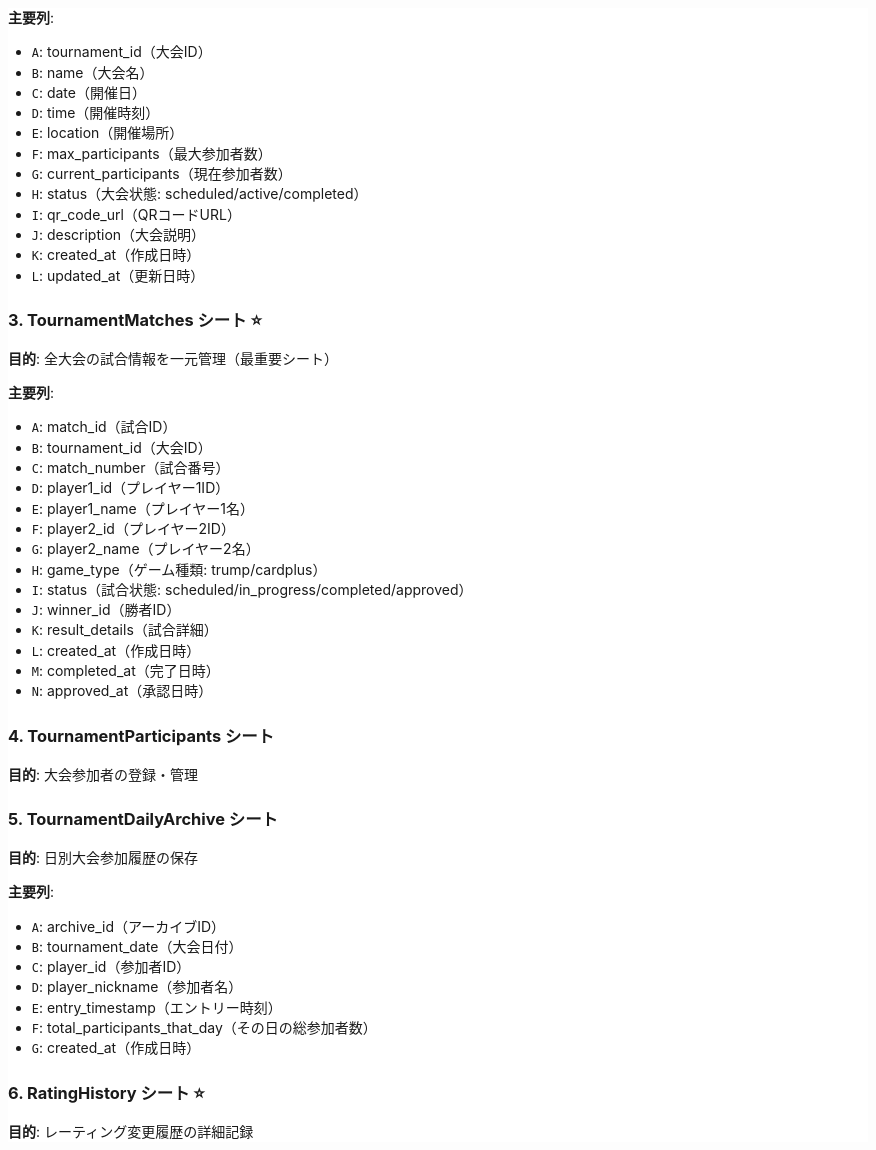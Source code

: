 **主要列**:
- `A`: tournament_id（大会ID）
- `B`: name（大会名）
- `C`: date（開催日）
- `D`: time（開催時刻）
- `E`: location（開催場所）
- `F`: max_participants（最大参加者数）
- `G`: current_participants（現在参加者数）
- `H`: status（大会状態: scheduled/active/completed）
- `I`: qr_code_url（QRコードURL）
- `J`: description（大会説明）
- `K`: created_at（作成日時）
- `L`: updated_at（更新日時）

### 3. **TournamentMatches** シート ⭐
**目的**: 全大会の試合情報を一元管理（最重要シート）

**主要列**:
- `A`: match_id（試合ID）
- `B`: tournament_id（大会ID）
- `C`: match_number（試合番号）
- `D`: player1_id（プレイヤー1ID）
- `E`: player1_name（プレイヤー1名）
- `F`: player2_id（プレイヤー2ID）
- `G`: player2_name（プレイヤー2名）
- `H`: game_type（ゲーム種類: trump/cardplus）
- `I`: status（試合状態: scheduled/in_progress/completed/approved）
- `J`: winner_id（勝者ID）
- `K`: result_details（試合詳細）
- `L`: created_at（作成日時）
- `M`: completed_at（完了日時）
- `N`: approved_at（承認日時）

### 4. **TournamentParticipants** シート
**目的**: 大会参加者の登録・管理

### 5. **TournamentDailyArchive** シート
**目的**: 日別大会参加履歴の保存

**主要列**:
- `A`: archive_id（アーカイブID）
- `B`: tournament_date（大会日付）
- `C`: player_id（参加者ID）
- `D`: player_nickname（参加者名）
- `E`: entry_timestamp（エントリー時刻）
- `F`: total_participants_that_day（その日の総参加者数）
- `G`: created_at（作成日時）

### 6. **RatingHistory** シート ⭐
**目的**: レーティング変更履歴の詳細記録
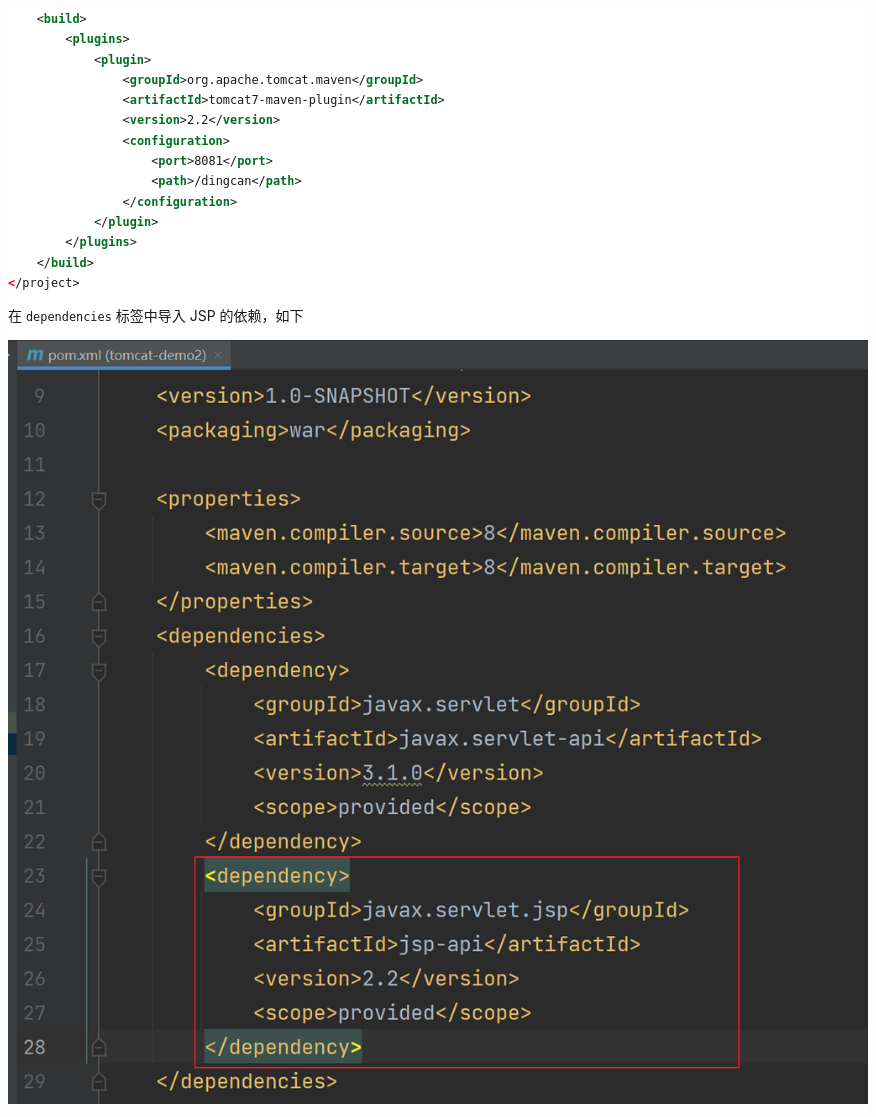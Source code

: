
 ```xml
    <build>
        <plugins>
            <plugin>
                <groupId>org.apache.tomcat.maven</groupId>
                <artifactId>tomcat7-maven-plugin</artifactId>
                <version>2.2</version>
                <configuration>
                    <port>8081</port>
                    <path>/dingcan</path>
                </configuration>
            </plugin>
        </plugins>
    </build>
</project>
```



在 `dependencies` 标签中导入 JSP 的依赖，如下

![1704867494408](./assets/1704867494408.png)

-*-

▶ Problem
Retype the entries word for word. Omit any images.

▶ Output for this task
Source code

: **主要列**:
- `A`: tournament_id（大会ID）
- `B`: name（大会名）
- `C`: date（開催日）
- `D`: time（開催時刻）
- `E`: location（開催場所）
- `F`: max_participants（最大参加者数）
- `G`: current_participants（現在参加者数）
- `H`: status（大会状態: scheduled/active/completed）
- `I`: qr_code_url（QRコードURL）
- `J`: description（大会説明）
- `K`: created_at（作成日時）
- `L`: updated_at（更新日時）

### 3. **TournamentMatches** シート ⭐
**目的**: 全大会の試合情報を一元管理（最重要シート）

**主要列**:
- `A`: match_id（試合ID）
- `B`: tournament_id（大会ID）
- `C`: match_number（試合番号）
- `D`: player1_id（プレイヤー1ID）
- `E`: player1_name（プレイヤー1名）
- `F`: player2_id（プレイヤー2ID）
- `G`: player2_name（プレイヤー2名）
- `H`: game_type（ゲーム種類: trump/cardplus）
- `I`: status（試合状態: scheduled/in_progress/completed/approved）
- `J`: winner_id（勝者ID）
- `K`: result_details（試合詳細）
- `L`: created_at（作成日時）
- `M`: completed_at（完了日時）
- `N`: approved_at（承認日時）

### 4. **TournamentParticipants** シート
**目的**: 大会参加者の登録・管理

### 5. **TournamentDailyArchive** シート
**目的**: 日別大会参加履歴の保存

**主要列**:
- `A`: archive_id（アーカイブID）
- `B`: tournament_date（大会日付）
- `C`: player_id（参加者ID）
- `D`: player_nickname（参加者名）
- `E`: entry_timestamp（エントリー時刻）
- `F`: total_participants_that_day（その日の総参加者数）
- `G`: created_at（作成日時）

### 6. **RatingHistory** シート ⭐
**目的**: レーティング変更履歴の詳細記録
Source code

:
 ```xml
    <build>
        <plugins>
            <plugin>
                <groupId>org.apache.tomcat.maven</groupId>
                <artifactId>tomcat7-maven-plugin</artifactId>
                <version>2.2</version>
                <configuration>
                    <port>8081</port>
                    <path>/dingcan</path>
                </configuration>
            </plugin>
        </plugins>
    </build>
</project>
```



在 `dependencies` 标签中导入 JSP 的依赖，如下

![1704867494408](./assets/1704867494408.png)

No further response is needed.